Stored data entries

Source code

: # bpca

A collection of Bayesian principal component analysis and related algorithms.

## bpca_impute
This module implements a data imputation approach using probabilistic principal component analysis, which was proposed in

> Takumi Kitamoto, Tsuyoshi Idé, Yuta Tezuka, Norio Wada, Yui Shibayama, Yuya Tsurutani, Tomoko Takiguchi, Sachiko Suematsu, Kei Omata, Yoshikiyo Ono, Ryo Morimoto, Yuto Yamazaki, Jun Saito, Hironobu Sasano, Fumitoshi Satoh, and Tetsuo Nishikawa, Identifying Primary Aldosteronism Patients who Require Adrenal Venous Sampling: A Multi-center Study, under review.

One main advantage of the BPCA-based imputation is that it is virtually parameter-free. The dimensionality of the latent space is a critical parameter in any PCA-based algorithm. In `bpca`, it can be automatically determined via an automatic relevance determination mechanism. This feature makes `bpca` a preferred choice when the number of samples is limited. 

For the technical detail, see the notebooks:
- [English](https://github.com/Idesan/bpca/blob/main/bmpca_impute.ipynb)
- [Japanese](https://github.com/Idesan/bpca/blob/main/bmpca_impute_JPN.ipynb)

==

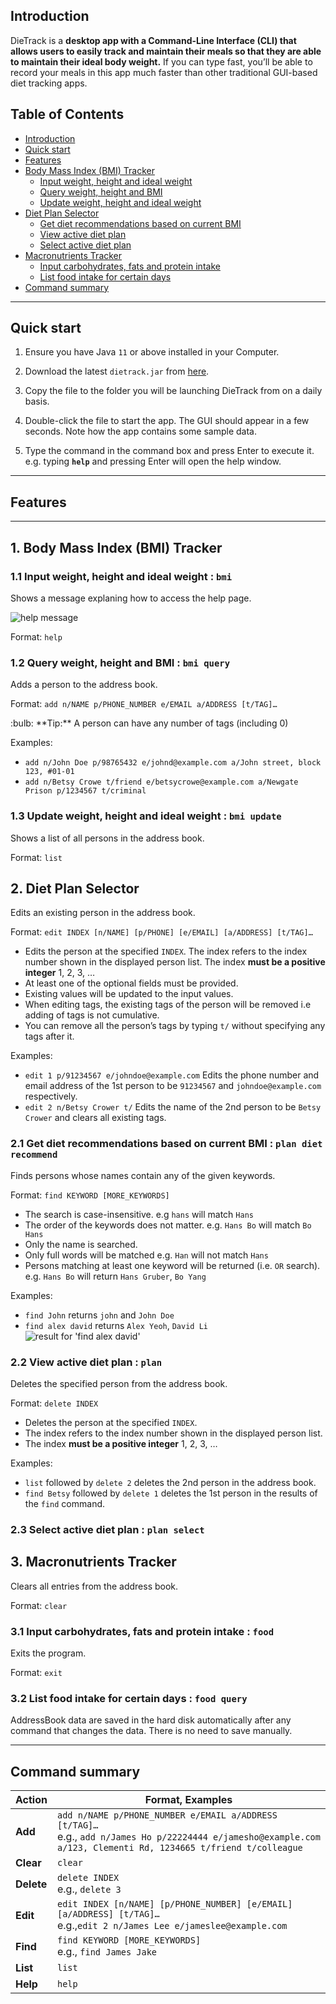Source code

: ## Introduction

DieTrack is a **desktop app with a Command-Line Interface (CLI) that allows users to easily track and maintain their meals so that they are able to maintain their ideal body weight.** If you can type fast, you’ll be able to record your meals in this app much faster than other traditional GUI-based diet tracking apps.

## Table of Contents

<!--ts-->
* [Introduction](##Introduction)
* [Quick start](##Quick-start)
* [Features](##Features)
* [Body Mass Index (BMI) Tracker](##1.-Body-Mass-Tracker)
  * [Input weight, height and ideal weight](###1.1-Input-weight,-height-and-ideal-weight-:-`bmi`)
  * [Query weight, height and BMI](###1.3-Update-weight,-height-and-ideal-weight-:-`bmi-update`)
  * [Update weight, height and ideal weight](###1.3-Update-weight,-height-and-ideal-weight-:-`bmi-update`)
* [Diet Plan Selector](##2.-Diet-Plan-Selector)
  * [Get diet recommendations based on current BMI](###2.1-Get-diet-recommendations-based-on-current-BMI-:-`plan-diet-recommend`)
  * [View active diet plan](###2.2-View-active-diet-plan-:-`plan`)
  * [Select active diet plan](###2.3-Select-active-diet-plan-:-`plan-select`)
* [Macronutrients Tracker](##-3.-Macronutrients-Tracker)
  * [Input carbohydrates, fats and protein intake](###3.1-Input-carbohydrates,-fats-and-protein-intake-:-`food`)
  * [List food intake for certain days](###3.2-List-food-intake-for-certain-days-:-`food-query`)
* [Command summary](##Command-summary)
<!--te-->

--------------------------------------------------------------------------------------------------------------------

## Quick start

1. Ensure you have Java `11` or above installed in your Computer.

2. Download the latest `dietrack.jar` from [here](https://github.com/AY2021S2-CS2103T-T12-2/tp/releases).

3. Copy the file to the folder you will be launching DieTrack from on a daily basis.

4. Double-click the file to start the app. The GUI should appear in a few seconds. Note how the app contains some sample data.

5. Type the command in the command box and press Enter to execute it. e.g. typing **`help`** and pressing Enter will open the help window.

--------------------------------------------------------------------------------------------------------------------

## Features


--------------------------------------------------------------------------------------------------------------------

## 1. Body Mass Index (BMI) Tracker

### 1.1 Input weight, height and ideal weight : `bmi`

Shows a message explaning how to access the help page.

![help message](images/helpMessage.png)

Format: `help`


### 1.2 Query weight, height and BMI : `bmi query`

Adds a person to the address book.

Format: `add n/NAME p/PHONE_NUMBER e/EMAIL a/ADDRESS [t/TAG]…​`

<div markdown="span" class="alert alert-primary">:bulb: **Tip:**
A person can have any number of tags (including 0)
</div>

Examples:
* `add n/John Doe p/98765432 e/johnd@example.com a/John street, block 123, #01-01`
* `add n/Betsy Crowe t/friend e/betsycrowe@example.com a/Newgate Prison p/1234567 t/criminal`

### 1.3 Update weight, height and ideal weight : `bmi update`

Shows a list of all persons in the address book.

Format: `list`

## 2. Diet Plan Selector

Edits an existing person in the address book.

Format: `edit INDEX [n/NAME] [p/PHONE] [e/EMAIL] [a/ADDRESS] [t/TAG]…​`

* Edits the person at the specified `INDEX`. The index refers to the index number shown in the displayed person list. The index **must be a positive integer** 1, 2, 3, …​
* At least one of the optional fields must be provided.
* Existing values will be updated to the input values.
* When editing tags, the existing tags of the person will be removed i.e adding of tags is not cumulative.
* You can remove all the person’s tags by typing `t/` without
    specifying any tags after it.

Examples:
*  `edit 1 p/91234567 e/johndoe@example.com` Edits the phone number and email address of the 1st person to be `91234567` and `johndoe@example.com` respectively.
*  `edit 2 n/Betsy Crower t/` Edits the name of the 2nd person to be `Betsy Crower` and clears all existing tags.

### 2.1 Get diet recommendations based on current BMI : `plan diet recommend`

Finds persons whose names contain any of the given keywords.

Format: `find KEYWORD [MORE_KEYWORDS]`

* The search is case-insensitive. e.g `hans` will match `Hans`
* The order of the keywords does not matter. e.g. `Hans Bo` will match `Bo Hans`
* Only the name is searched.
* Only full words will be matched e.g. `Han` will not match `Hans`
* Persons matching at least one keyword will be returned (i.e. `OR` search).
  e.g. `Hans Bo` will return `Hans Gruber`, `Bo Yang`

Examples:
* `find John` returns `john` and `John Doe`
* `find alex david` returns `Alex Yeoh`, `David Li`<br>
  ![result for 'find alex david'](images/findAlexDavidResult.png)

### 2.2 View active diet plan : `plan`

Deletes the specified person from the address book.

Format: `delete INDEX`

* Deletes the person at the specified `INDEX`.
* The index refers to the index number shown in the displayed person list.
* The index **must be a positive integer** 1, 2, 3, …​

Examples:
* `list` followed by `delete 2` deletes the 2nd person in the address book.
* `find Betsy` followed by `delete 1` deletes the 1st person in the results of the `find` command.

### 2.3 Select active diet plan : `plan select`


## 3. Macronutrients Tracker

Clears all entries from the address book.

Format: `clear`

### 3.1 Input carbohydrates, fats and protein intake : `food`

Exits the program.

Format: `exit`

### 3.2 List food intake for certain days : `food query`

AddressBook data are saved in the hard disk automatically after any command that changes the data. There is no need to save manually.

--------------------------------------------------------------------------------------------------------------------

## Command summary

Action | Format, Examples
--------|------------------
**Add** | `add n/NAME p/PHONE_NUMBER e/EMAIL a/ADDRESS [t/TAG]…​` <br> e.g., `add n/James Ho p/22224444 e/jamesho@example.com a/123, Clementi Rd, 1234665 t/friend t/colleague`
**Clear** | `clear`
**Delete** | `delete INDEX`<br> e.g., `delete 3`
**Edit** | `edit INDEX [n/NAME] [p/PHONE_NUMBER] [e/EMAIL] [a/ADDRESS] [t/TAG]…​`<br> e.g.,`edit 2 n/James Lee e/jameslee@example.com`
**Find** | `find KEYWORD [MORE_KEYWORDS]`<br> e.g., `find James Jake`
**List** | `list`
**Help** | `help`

==

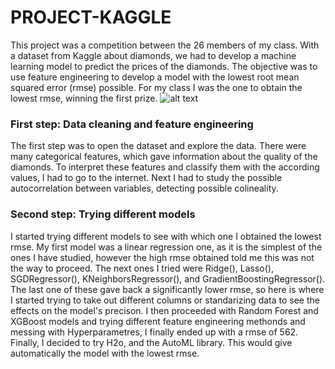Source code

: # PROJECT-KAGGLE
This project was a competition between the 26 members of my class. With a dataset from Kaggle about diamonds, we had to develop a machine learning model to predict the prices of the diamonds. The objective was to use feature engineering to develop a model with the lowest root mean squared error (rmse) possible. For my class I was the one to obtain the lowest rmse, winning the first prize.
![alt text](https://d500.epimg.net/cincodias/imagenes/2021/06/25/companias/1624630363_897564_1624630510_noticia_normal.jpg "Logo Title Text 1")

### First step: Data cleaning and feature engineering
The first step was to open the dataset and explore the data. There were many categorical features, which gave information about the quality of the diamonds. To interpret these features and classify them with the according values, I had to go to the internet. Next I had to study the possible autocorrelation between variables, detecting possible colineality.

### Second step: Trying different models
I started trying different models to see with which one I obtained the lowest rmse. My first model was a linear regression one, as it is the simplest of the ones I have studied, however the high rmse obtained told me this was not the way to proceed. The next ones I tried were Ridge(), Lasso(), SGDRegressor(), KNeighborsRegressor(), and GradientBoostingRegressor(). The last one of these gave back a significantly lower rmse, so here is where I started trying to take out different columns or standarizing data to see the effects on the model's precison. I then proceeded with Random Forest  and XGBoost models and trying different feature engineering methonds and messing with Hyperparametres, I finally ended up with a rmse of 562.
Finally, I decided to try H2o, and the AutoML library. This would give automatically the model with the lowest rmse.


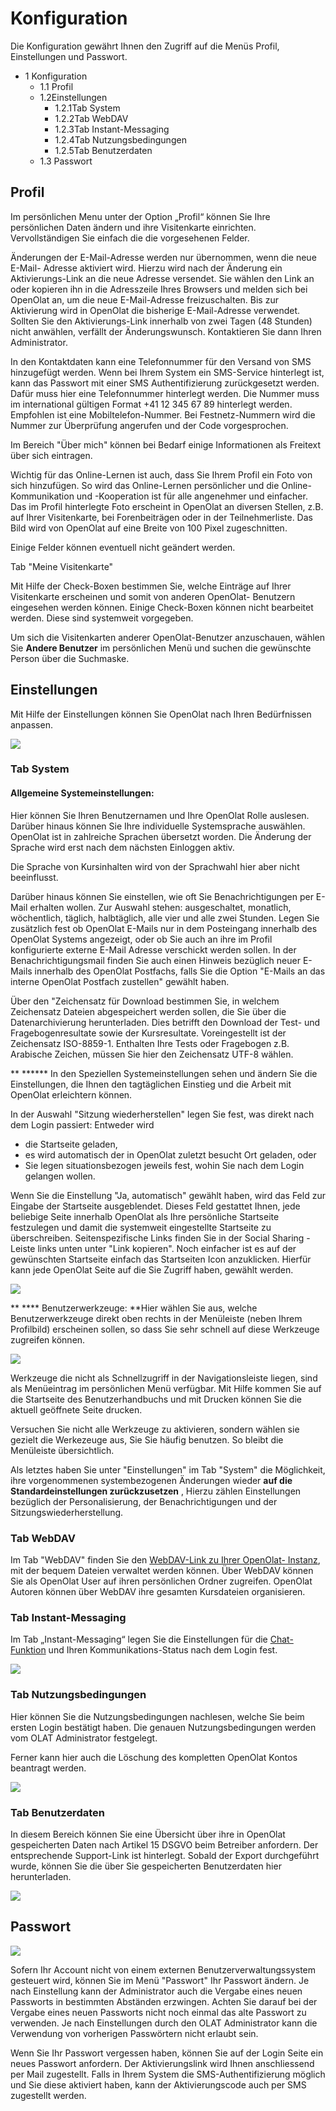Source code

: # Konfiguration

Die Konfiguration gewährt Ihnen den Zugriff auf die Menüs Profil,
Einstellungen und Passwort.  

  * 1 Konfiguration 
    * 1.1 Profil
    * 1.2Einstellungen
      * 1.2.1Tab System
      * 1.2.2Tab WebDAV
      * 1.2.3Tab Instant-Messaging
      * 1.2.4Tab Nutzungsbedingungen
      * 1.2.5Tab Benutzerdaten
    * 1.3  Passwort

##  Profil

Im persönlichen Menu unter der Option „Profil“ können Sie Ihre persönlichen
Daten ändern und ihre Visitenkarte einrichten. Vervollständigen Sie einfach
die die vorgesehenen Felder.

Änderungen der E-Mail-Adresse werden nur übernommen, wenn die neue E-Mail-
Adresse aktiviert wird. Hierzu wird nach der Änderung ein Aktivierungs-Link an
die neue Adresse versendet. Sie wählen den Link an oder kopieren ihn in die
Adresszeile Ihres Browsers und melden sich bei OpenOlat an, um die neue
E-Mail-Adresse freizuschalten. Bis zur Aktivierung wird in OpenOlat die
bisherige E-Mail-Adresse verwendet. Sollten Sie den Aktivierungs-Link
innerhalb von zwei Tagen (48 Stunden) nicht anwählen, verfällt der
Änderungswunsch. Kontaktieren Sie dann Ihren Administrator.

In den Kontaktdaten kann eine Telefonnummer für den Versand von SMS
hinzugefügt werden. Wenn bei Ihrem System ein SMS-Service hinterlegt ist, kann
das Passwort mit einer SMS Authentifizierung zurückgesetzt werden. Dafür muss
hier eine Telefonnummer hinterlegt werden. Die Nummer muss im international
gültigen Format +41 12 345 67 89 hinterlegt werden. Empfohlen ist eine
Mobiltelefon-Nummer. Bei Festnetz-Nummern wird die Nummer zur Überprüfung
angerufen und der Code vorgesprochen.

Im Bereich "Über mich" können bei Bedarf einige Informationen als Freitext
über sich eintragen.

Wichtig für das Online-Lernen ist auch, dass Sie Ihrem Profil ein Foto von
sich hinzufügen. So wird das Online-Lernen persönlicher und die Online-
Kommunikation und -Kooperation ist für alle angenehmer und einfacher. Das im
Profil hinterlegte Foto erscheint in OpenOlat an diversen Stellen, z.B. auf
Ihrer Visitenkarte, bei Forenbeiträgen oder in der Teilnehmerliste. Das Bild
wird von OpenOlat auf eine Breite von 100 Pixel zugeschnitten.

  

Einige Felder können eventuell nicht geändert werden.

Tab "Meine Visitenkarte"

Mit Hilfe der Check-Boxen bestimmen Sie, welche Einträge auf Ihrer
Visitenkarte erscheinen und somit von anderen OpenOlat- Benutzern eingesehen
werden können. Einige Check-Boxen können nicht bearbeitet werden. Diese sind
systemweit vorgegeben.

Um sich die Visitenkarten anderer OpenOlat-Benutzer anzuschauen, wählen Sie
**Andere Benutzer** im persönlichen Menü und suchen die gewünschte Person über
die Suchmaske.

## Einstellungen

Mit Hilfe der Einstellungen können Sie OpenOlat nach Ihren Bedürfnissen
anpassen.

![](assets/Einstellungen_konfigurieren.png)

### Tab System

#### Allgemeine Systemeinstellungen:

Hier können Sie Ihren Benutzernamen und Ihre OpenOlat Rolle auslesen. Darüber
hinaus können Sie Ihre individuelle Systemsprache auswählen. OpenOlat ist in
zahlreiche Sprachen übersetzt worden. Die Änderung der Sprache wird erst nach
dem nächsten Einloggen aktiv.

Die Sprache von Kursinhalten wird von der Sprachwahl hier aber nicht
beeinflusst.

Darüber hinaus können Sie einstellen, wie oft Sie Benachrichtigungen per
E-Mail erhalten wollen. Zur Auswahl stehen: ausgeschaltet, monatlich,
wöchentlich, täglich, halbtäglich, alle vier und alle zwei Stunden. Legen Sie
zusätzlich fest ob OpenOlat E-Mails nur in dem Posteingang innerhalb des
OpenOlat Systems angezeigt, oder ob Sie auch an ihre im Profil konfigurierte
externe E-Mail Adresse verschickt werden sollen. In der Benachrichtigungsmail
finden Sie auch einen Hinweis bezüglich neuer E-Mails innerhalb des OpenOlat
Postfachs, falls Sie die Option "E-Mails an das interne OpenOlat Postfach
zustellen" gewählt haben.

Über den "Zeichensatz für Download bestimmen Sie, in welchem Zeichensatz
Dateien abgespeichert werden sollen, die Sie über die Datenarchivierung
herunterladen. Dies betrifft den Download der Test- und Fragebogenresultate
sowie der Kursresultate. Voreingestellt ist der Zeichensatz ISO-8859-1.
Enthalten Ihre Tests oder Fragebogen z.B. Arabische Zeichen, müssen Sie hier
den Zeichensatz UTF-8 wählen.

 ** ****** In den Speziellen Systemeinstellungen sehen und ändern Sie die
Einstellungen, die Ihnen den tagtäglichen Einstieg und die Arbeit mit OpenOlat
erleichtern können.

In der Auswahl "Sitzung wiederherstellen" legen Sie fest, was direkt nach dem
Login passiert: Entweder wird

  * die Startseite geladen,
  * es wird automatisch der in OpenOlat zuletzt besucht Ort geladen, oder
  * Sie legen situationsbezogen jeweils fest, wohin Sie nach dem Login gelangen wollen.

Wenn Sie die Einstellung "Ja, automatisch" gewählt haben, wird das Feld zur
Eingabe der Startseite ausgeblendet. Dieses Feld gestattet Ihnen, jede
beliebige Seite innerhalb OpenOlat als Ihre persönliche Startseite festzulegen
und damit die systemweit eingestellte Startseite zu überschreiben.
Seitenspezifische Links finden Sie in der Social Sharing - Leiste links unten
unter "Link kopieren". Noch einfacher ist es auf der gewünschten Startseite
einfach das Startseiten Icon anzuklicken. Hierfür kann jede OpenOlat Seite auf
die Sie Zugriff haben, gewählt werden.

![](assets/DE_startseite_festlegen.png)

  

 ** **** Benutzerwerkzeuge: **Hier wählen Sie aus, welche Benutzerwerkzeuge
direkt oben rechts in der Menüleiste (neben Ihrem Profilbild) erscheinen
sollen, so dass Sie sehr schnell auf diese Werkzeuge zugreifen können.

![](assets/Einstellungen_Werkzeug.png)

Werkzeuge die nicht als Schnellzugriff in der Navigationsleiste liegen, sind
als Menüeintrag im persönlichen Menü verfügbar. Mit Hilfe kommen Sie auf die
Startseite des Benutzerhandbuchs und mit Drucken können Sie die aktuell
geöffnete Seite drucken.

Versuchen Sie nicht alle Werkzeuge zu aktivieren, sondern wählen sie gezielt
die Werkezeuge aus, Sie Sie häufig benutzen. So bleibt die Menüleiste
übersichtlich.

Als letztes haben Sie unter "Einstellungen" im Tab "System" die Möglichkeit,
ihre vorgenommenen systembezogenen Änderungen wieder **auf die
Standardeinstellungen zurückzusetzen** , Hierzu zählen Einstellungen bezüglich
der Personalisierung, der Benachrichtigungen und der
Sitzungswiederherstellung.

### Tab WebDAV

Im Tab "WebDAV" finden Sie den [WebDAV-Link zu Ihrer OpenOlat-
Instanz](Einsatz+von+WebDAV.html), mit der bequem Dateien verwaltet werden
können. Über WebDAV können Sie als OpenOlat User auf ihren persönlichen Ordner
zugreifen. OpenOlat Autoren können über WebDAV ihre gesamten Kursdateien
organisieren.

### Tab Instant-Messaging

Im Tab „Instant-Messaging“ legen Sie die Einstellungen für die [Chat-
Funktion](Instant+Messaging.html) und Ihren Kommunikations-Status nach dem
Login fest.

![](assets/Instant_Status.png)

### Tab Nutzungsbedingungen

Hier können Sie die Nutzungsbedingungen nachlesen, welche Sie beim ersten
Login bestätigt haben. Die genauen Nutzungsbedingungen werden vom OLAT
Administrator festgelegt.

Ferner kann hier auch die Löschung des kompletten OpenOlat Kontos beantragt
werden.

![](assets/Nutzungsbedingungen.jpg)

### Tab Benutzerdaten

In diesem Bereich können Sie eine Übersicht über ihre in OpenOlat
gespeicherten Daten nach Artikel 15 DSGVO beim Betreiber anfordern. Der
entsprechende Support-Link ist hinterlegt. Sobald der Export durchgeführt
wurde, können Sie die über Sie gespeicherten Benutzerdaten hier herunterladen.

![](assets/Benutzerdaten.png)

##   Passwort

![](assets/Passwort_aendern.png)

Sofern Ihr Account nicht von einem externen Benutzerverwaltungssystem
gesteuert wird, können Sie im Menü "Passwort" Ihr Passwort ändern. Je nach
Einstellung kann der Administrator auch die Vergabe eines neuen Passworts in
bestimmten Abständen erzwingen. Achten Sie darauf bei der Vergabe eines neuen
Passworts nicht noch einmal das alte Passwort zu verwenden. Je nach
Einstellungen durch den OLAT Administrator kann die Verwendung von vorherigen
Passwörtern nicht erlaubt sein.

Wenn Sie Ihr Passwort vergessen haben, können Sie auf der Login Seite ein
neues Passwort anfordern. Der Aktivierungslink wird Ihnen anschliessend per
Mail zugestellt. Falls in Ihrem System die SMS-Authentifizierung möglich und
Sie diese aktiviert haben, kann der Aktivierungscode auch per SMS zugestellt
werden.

→ Exercise description:
The required answer is the exact run of lines above starting at the line with "Shows a list" and ending at the line with "INDEX [n/NAME] [p/PHONE]", with both ends present.

→ Result:
Shows a list of all persons in the address book.

Format: `list`

## 2. Diet Plan Selector

Edits an existing person in the address book.

Format: `edit INDEX [n/NAME] [p/PHONE] [e/EMAIL] [a/ADDRESS] [t/TAG]…​`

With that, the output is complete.